**Aim of the exercise**
Only the lines from the one with "значения и интереса." to the end of the records are wanted, each repeated exactly, both ends included.

**Input**
------------------------------
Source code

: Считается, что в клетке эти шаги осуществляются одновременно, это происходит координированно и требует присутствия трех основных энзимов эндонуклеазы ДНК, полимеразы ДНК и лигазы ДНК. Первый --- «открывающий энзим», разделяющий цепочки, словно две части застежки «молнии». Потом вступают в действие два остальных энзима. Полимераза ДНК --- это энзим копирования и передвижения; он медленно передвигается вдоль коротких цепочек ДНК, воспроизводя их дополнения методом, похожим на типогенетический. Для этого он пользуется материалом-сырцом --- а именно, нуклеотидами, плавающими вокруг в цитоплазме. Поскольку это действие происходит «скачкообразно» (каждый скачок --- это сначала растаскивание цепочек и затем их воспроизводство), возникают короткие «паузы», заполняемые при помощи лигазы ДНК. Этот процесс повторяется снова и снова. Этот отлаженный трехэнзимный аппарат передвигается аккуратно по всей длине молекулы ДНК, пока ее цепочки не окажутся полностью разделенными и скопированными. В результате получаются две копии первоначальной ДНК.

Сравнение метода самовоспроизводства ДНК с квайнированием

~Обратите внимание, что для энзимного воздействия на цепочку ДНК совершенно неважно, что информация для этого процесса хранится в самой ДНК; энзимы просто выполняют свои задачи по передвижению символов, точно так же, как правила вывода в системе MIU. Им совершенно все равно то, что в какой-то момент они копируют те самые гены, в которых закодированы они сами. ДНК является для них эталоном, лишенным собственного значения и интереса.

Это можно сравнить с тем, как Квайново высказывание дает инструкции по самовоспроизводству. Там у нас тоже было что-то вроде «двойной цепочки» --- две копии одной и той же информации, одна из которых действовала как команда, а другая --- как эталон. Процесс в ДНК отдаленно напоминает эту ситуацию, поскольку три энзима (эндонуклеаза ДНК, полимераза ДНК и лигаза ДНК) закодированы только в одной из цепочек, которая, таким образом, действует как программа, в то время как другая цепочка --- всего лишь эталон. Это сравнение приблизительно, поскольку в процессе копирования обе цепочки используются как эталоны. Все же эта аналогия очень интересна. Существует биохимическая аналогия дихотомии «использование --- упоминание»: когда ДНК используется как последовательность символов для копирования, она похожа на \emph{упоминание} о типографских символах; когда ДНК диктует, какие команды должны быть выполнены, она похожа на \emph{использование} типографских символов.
------------------------------
**Task result**
~Обратите внимание, что для энзимного воздействия на цепочку ДНК совершенно неважно, что информация для этого процесса хранится в самой ДНК; энзимы просто выполняют свои задачи по передвижению символов, точно так же, как правила вывода в системе MIU. Им совершенно все равно то, что в какой-то момент они копируют те самые гены, в которых закодированы они сами. ДНК является для них эталоном, лишенным собственного значения и интереса.

Это можно сравнить с тем, как Квайново высказывание дает инструкции по самовоспроизводству. Там у нас тоже было что-то вроде «двойной цепочки» --- две копии одной и той же информации, одна из которых действовала как команда, а другая --- как эталон. Процесс в ДНК отдаленно напоминает эту ситуацию, поскольку три энзима (эндонуклеаза ДНК, полимераза ДНК и лигаза ДНК) закодированы только в одной из цепочек, которая, таким образом, действует как программа, в то время как другая цепочка --- всего лишь эталон. Это сравнение приблизительно, поскольку в процессе копирования обе цепочки используются как эталоны. Все же эта аналогия очень интересна. Существует биохимическая аналогия дихотомии «использование --- упоминание»: когда ДНК используется как последовательность символов для копирования, она похожа на \emph{упоминание} о типографских символах; когда ДНК диктует, какие команды должны быть выполнены, она похожа на \emph{использование} типографских символов.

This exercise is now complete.